We also identified the following facts by classifying these observations by individual attributes. Women tend to move more linearly than men. For Urayasu City, Chiba Prefecture, those under 30 tend to move more linearly than other age groups. For Shimogyo-ku, Kyoto, and Ishikawa, we found no significant difference in trends by age groups.
By comparing observations from three different regions in Japan, Urayasu City, Chiba Prefecture, Shimogyo-ku, Kyoto City, and Ishikawa Prefecture, we observed the impact of such external factors as region on statistical properties. First, the short-distance movement trajectory index was 2.00 ± 0.03 in Urayasu City, 2.06 ± 0.03 in Shimogyo-ku, and 2.01 ± 0.02 in Ishikawa Prefecture. All of these values are in the 2 range, and we observed no significant differences. However, the long-distance movement trajectory indexes varied by region, ranging from 1.61 ± 0.08 in Urayasu City to 1.38 ± 0.03 in Shimogyo-ku and to 1.52 ± 0.02 in Ishikawa Prefecture. The long-distance movement index showed a characteristic pattern of fluctuation: on weekends and national holidays, the index was smaller in Urayasu City and larger in Shimogyo-ku.
We interpret the above observations as follows. The difference in long-distance movement trajectory parameter α Long for those passing through Urayasu City and Shimogyo-ku is due to the difference in the linearity of the movement trajectories of visitors from outside their respective regions. Disneyland, Japan’s largest theme park, is in Urayasu City and attracts young women, especially on weekends and holidays.
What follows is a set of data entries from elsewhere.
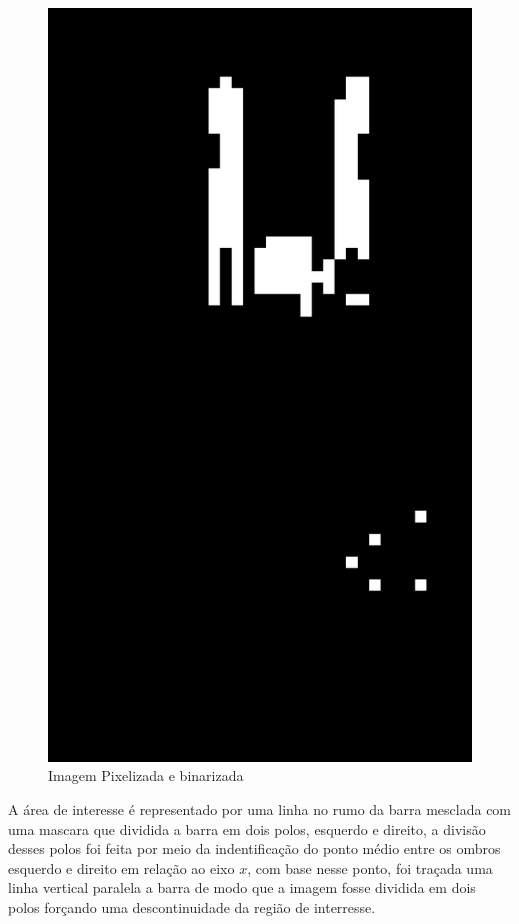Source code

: \begin{figure}[!htbp]
\begin{minipage}{\sizeImg\textwidth}
            \includegraphics[width=\textwidth]{figuras/mao_barra/limited3.png}
        \end{minipage}
    \caption{Imagem Pixelizada e binarizada}
    \label{fig:pixeled}
\end{figure}
\newpage

A área de interesse é representado por uma linha no rumo da barra mesclada com uma mascara que dividida a barra em dois polos, esquerdo e direito, a divisão desses polos foi feita por meio da indentificação do ponto médio entre os ombros esquerdo e direito em relação ao eixo $x$, com base nesse ponto, foi traçada uma linha vertical paralela a barra de modo que a imagem fosse dividida em dois polos forçando uma descontinuidade da região de interresse.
This situation strengthens the linearity of weekends and holidays.
On the other hand, the numerous historical tourist attractions in Shimogyo-ku attract people of all ages with an even stronger force. The linearity is moderated by the trajectory of people who want to efficiently visit many tourist destinations on weekends and holidays. The long-distance movement trajectories of those passing through Ishikawa Prefecture are made by people who most likely live outside of Kanazawa City. Since tourist destinations in Kanazawa City are clustered in a smaller region than those in Kyoto City, it is difficult to observe a trend of moderate linearity on weekends and holidays. But compared to Urayasu City, the trend resembles that of Shimogyo-ku. We also found that the variation in the short-distance movement trajectory parameters is created by those living in the area.
Finally, the correlation parameter between the area and the perimeter of the polygon enclosed by movement trajectories differs between long- and short-distance movements. We can reproduce this property by a simple model simulation. This paper shows that discussions of movement trajectories, which have traditionally been described using such concepts as fractal dimension, can be analyzed by merely correlating two familiar variables: an area and its perimeter. The findings obtained by this paper include important properties that should be addressed when creating movement trajectory models.
Future work will spatially and temporally expand our analysis for the three regions in this study. However, obtaining commercially available human flow data faces financial constraints. It would be interesting to shift the perspective a bit from human flow data and use car navigation data to determine whether similar statistical regularities exist in the movement trajectory of cars. Furthermore, if we analyze the movement trajectories of non-human animals, we might identify differences between them and humans and increase our comprehension of human behavior compared with non-human animals. We are currently preparing to embark on a study in this direction and will report in the near future.

Author Contributions

All the authors carried out this work’s conceptualization, methodology, investigation, and validation. AI, SF, and YT did the formal analysis. AI prepared and wrote the original draft. TM managed the project administration and funding acquisition. All the authors contributed to the article and approved its submitted version.

Funding

This work was supported by JSPS KAKENHI Grant Numbers JP21K04557 and 22K04609.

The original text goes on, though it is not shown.